Phuphania

Scientific classification
- Kingdom: Animalia
- Phylum: Mollusca
- Class: Gastropoda
- Order: Stylommatophora
- Family: Dyakiidae
- Genus: Phuphania C. Tumpeesuwan, Naggs & Panha, 2007
- Species: Phuphania cartinata C. Kongim, Bangon & Panha, Somsak, 2013 ; Phuphania costata C. Tumpeesuwan & S. Tumpeesuwan, 2014 ; Phuphania crossei (L. Pfeiffer, 1862) ; Phuphania globosa C. Tumpeesuwan, Naggs & Panha, 2007 ;

= Phuphania =

Genus of snails

Phuphania is a genus air-breathing, tropical land snails. It is a terrestrial, pulmonate, gastropod mollusc in the family Dyakiidae.

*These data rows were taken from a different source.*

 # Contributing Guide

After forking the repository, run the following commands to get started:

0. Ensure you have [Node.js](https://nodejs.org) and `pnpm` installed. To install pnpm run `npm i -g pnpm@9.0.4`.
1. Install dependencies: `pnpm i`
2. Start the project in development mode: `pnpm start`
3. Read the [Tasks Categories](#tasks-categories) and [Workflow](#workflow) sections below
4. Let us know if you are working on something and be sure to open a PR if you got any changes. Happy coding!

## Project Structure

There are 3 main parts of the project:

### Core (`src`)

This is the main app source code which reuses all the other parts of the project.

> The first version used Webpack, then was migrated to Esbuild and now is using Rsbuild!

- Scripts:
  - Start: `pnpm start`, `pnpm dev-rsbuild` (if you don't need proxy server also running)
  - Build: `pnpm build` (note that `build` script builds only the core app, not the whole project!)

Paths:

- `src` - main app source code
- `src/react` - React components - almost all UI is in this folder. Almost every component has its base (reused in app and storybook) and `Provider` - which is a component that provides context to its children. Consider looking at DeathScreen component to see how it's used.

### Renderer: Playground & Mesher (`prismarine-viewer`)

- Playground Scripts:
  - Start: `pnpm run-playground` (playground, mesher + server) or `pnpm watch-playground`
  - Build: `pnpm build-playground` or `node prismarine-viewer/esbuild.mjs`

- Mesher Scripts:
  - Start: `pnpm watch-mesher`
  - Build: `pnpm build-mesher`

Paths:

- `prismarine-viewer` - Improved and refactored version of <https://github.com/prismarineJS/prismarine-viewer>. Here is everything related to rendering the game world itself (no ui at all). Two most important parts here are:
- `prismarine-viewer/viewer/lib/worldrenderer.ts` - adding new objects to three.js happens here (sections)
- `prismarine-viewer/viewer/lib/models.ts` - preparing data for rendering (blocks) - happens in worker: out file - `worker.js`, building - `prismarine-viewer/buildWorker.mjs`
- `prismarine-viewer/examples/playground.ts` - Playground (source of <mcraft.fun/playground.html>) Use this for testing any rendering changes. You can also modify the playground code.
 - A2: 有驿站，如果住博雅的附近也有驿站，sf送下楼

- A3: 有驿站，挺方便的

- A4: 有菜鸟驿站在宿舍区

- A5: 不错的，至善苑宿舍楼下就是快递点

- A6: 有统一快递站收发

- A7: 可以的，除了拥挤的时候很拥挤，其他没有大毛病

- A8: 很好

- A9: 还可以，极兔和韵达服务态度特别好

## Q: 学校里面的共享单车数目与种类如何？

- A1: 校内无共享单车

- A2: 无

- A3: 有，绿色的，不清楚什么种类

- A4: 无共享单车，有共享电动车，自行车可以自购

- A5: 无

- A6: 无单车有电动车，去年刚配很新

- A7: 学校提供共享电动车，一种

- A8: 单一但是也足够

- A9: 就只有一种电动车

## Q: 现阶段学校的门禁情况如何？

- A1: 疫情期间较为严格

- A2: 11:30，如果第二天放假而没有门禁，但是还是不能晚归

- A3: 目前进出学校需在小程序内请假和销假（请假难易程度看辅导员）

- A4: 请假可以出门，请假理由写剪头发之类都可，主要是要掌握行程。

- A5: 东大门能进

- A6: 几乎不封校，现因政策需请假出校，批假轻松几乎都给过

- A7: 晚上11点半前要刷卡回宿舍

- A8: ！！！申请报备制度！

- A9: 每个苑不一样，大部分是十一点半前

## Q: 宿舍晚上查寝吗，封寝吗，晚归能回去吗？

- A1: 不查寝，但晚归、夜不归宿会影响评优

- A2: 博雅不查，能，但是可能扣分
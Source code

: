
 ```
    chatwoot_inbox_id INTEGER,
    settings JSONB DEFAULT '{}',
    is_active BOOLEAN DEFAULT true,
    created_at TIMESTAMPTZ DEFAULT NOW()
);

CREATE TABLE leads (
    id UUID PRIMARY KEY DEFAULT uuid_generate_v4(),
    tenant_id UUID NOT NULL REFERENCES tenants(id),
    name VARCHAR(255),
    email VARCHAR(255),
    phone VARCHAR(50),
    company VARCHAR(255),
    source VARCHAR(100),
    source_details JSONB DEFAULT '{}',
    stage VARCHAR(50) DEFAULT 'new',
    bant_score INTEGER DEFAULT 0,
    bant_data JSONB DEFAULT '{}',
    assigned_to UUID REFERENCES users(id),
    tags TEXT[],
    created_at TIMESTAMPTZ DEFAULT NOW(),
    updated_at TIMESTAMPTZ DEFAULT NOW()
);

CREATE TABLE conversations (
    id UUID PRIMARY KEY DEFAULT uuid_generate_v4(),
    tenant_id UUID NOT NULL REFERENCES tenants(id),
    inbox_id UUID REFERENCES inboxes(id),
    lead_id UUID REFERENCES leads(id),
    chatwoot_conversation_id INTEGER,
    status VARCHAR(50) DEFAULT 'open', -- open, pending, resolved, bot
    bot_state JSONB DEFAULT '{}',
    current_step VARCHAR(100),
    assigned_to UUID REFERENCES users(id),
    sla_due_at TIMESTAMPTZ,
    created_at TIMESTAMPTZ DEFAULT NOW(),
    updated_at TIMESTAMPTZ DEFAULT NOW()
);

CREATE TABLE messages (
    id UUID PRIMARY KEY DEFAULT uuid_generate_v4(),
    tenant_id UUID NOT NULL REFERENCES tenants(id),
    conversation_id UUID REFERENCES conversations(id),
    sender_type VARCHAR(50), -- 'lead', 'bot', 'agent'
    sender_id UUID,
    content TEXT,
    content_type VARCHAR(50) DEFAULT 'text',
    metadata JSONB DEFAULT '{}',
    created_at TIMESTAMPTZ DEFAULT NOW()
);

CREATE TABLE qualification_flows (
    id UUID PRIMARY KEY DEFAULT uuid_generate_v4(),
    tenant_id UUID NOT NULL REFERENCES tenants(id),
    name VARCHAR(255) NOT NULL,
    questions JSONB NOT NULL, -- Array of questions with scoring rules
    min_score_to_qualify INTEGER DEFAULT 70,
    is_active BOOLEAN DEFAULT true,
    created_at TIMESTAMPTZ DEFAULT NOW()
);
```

All members of this genus display bioluminescence.

==Species==
The World Register of Marine Species lists:
- Phuphania cartinata C. Kongim, Bangon & Panha, Somsak, 2013
- Phuphania costata C. Tumpeesuwan & S. Tumpeesuwan, 2014
- Phuphania crossei (L. Pfeiffer, 1862)
- Phuphania globosa C. Tumpeesuwan, Naggs & Panha, 2007 - type species.